For Publisher, `Stream` keeps `e.writePos`, `e.writePos` is write offset into `e.stream`. Offset `e.writePos` is always incremeneted, real write index is `e.writePos % e.cap`
Each Consumer captures initial position it starts consumption from as `pos` which is local to each Consumer, as Consumers are free to work on their own pace. Following diagram shows Publisher and three Consumers:
Consumer 3 Consumer 2 pos = 27 pos = 34 e.stream []Event | | | | +----+----+----+----+----+----+----+----+----+----+----+----+----+----+----+----+----+----+ | 0 | 1 | 2 | 3 | 4 | 5 | 6 | 7 | 8 | 9 | 10 | 11 | 12 | 13 | 14 | 15 | 16 |17 | +----+----+----+----+----+----+----+----+----+----+----+----+----+----+----+----+----+----+ | | | | Consumer 1 Publisher pos = 43 e.writePos = 50
Capacity of Stream in this diagram is 18, Publisher published already 50 events, so it already overwrote `e.stream` twice fully.
Consumer1 is trying to keep up with the publisher, it has 14-7 = 7 events to catch up.
Consumer2 is reading events published by Publisher before last wraparound, it has 50-34 = 16 events to catch up. Consumer 2 has a lot of events to catch up, but as it stays on track, it can still do that.

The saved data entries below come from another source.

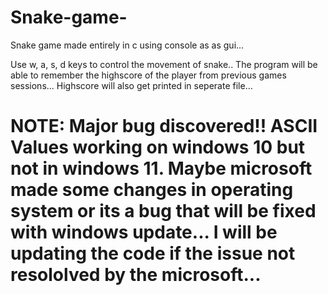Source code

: # Snake-game-
Snake game made entirely in c using console as as gui...

Use w, a, s, d keys to control the movement of snake..
The program will be able to remember the highscore of the player from previous games sessions...
Highscore will also get printed in seperate file...



# NOTE: Major bug discovered!! ASCII Values working on windows 10 but not in windows 11. Maybe microsoft made some changes in operating system or its a bug that will be fixed with windows update... I will be updating the code if the issue not resololved by the microsoft...
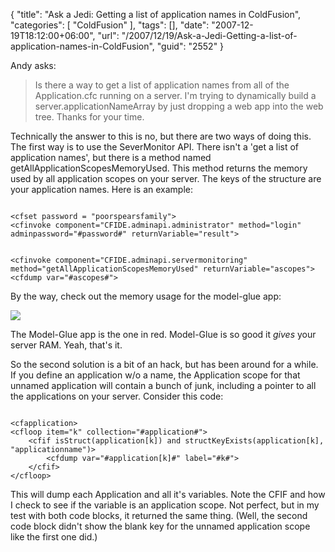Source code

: {
	"title": "Ask a Jedi: Getting a list of application names in ColdFusion",
	"categories": [
		"ColdFusion"
	],
	"tags": [],
	"date": "2007-12-19T18:12:00+06:00",
	"url": "/2007/12/19/Ask-a-Jedi-Getting-a-list-of-application-names-in-ColdFusion",
	"guid": "2552"
}

Andy asks:

<blockquote>
<p>
Is there a way to get a list of application names from all of  the Application.cfc running on a server. I'm trying to dynamically build a server.applicationNameArray by just dropping a web app into the web tree. Thanks for your time.
</p>
</blockquote>

Technically the answer to this is no, but there are two ways of doing this. The first way is to use the SeverMonitor API. There isn't a 'get a list of application names', but there is a method named getAllApplicationScopesMemoryUsed. This method returns the memory used by all application scopes on your server. The keys of the structure are your application names. Here is an example:

<code>
&lt;cfset password = "poorspearsfamily"&gt;
&lt;cfinvoke component="CFIDE.adminapi.administrator" method="login" adminpassword="#password#" returnVariable="result"&gt;

&lt;cfinvoke component="CFIDE.adminapi.servermonitoring" method="getAllApplicationScopesMemoryUsed" returnVariable="ascopes"&gt;
&lt;cfdump var="#ascopes#"&gt;
</code>

By the way, check out the memory usage for the model-glue app:

<img src="http://www.raymondcamden.com/images/dec18.png">

The Model-Glue app is the one in red. Model-Glue is so good it <i>gives</i> your server RAM. Yeah, that's it. 

So the second solution is a bit of an hack, but has been around for a while. If you define an application w/o a name, the Application scope for that unnamed application will contain a bunch of junk, including a pointer to all the applications on your server. Consider this code:

<code>
&lt;cfapplication&gt;
&lt;cfloop item="k" collection="#application#"&gt;
	&lt;cfif isStruct(application[k]) and structKeyExists(application[k], "applicationname")&gt;
		&lt;cfdump var="#application[k]#" label="#k#"&gt;
	&lt;/cfif&gt;
&lt;/cfloop&gt;
</code>

This will dump each Application and all it's variables. Note the CFIF and how I check to see if the variable is an application scope. Not perfect, but in my test with both code blocks, it returned the same thing. (Well, the second code block didn't show the blank key for the unnamed application scope like the first one did.)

Consumer3 is doing bad: 50-27 = 23 > 18 (capacity), so its read position has already been overwritten, it can't read consistent data, soit should error out.
Synchronization: at the moment single mutex protects `e.stream` and `e.writePos`, consumers keep their position as local variable, so it doesn't require synchronization. If Consumer catches up with Publisher, it sleeps on condition variable to be woken up by Publisher on next publish.
func NewStream ¶
NewStream initializes and returns the v1alpha1 runtime event stream.
Argument cap is a maximum event stream capacity (available event history). Argument gap is a safety gap to separate consumer from the publisher. Maximum available event history is (cap-gap).
type WatchOptionFunc ¶
type WatchOptionFunc func(opts *WatchOptions) error
WatchOptionFunc defines the options for the watcher.
func WithTailDuration ¶
func WithTailDuration(dur time.Duration) WatchOptionFunc
WithTailDuration sets up Watcher to return events with timestamp >= (now - tailDuration).
func WithTailEvents ¶
func WithTailEvents(number int) WatchOptionFunc
WithTailEvents sets up Watcher to return specified number of past events.
If number is negative, all the available past events are returned.
func WithTailID ¶
func WithTailID(id xid.ID) WatchOptionFunc
WithTailID sets up Watcher to return events with ID > TailID.
type WatchOptions ¶
type WatchOptions struct { // Return that many past events. // // If TailEvents is negative, return all the events available. TailEvents int // Start at ID > specified. TailID xid.ID // Start at timestamp Now() - TailDuration. TailDuration time.Duration }
WatchOptions defines options for the watch call.
Only one of TailEvents, TailID or TailDuration should be non-zero.
type Watcher ¶
type Watcher interface {
Watch(WatchFunc, ...WatchOptionFunc) error
}
Watcher defines a runtime event watcher.